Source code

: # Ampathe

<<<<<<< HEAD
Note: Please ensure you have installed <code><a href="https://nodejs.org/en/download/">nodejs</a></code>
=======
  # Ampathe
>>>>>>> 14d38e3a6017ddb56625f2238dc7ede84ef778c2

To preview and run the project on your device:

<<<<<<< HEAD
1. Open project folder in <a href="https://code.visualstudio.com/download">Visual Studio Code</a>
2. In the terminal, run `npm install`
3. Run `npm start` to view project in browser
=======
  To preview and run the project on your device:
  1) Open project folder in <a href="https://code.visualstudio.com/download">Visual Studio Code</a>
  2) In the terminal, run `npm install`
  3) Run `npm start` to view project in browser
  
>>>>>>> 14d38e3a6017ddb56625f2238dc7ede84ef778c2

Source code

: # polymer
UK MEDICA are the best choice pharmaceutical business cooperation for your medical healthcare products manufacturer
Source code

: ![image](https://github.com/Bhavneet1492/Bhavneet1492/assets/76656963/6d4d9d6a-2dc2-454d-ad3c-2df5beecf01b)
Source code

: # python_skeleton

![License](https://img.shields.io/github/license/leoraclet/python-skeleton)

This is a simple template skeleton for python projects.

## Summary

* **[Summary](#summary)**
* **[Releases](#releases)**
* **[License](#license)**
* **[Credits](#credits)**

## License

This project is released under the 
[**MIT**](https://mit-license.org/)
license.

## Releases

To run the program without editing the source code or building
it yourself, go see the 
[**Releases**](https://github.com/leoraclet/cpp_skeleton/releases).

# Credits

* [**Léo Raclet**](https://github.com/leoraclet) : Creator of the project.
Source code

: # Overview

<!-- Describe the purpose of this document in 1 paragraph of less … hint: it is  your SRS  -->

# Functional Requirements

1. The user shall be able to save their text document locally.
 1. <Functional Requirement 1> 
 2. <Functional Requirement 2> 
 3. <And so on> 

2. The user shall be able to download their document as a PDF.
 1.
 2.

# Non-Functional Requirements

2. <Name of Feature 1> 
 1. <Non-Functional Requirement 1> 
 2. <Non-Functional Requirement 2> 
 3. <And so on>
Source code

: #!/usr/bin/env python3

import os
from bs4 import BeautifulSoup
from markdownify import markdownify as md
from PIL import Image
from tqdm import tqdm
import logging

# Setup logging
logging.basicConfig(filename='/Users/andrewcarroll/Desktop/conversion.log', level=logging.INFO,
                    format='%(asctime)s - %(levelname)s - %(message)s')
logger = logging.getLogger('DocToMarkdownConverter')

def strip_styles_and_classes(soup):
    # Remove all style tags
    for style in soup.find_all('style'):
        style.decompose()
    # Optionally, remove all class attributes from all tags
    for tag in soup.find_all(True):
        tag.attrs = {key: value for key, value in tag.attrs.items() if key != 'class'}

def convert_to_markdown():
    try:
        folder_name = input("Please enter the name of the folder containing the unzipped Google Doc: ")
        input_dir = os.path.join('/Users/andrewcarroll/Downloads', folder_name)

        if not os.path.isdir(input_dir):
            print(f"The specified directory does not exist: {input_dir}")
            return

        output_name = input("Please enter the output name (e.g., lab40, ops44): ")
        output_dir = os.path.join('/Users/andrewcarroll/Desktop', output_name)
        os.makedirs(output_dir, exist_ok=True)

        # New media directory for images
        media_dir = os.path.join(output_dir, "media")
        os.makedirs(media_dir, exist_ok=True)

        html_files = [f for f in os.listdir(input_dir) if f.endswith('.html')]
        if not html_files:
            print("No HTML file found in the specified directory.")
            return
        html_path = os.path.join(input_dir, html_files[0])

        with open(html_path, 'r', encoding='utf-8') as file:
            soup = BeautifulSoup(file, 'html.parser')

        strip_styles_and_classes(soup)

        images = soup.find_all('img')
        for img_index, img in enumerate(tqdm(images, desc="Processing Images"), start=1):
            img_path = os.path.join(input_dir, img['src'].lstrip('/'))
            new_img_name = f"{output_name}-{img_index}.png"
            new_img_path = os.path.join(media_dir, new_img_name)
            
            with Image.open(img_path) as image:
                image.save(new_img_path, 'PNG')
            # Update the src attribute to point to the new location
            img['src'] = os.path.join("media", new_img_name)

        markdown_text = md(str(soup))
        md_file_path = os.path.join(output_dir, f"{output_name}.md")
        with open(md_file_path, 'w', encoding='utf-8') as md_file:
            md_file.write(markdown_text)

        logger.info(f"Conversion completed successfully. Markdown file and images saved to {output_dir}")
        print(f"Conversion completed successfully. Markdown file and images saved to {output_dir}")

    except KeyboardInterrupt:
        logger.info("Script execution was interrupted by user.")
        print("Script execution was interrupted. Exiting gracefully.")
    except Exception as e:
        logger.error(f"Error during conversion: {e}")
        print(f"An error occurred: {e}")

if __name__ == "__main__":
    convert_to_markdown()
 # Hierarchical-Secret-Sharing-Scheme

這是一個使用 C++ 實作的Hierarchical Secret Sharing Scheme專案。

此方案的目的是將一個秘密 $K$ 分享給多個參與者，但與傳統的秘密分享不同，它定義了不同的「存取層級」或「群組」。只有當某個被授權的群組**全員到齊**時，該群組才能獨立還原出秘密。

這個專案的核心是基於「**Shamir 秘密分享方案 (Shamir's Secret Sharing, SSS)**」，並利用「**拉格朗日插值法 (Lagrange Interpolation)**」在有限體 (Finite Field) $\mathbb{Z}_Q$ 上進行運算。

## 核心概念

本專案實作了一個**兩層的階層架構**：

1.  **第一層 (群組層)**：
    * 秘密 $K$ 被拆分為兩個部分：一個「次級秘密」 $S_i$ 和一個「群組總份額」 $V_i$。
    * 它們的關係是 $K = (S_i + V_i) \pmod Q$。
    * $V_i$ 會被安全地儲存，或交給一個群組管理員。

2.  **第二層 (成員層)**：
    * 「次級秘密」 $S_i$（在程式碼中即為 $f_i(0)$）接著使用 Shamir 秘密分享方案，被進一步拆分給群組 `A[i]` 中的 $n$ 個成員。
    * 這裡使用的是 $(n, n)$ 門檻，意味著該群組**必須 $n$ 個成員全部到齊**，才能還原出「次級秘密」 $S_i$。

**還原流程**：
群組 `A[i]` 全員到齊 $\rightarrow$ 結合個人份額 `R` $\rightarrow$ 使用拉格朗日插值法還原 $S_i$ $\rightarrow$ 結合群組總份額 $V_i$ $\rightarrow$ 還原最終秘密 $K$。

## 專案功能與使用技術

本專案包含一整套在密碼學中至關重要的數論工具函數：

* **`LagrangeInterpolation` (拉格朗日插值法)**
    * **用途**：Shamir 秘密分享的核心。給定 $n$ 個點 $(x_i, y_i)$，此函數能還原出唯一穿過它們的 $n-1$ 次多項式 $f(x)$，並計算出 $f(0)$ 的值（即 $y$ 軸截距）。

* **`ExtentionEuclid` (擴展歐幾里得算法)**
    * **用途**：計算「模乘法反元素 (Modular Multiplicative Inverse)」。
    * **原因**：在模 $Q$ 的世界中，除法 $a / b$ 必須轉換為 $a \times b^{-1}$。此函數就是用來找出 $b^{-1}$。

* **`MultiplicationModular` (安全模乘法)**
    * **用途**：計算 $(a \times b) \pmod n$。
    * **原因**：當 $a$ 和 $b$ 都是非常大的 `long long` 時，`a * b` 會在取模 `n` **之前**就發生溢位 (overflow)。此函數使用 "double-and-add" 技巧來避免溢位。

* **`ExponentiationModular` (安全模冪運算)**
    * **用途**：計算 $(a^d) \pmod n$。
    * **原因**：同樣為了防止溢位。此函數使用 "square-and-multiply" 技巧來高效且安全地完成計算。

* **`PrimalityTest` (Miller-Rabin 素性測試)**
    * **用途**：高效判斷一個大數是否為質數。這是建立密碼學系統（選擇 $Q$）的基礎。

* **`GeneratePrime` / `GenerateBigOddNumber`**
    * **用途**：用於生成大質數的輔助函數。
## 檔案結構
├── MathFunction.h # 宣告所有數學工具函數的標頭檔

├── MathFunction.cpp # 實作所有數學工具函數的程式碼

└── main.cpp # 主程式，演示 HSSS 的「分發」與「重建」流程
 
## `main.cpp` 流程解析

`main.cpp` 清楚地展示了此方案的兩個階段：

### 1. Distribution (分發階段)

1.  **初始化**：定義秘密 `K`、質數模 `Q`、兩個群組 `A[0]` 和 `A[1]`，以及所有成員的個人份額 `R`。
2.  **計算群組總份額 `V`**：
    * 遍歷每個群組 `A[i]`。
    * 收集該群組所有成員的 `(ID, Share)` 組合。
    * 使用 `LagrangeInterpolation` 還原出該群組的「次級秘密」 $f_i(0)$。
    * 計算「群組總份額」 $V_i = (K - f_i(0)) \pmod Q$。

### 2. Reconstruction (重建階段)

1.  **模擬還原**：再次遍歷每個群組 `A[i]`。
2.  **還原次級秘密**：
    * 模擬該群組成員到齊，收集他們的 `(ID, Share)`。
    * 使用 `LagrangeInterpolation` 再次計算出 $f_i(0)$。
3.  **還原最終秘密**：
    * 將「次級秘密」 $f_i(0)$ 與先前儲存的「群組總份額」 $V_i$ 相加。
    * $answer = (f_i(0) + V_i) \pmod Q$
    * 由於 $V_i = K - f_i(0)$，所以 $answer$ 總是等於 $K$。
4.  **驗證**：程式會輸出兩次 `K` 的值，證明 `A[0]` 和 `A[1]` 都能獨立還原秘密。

———

▶ _WORK ORDER_
Display each line of the data where "makedirs" occurs.

▶ _RESPONSE_
        os.makedirs(output_dir, exist_ok=True)
        os.makedirs(media_dir, exist_ok=True)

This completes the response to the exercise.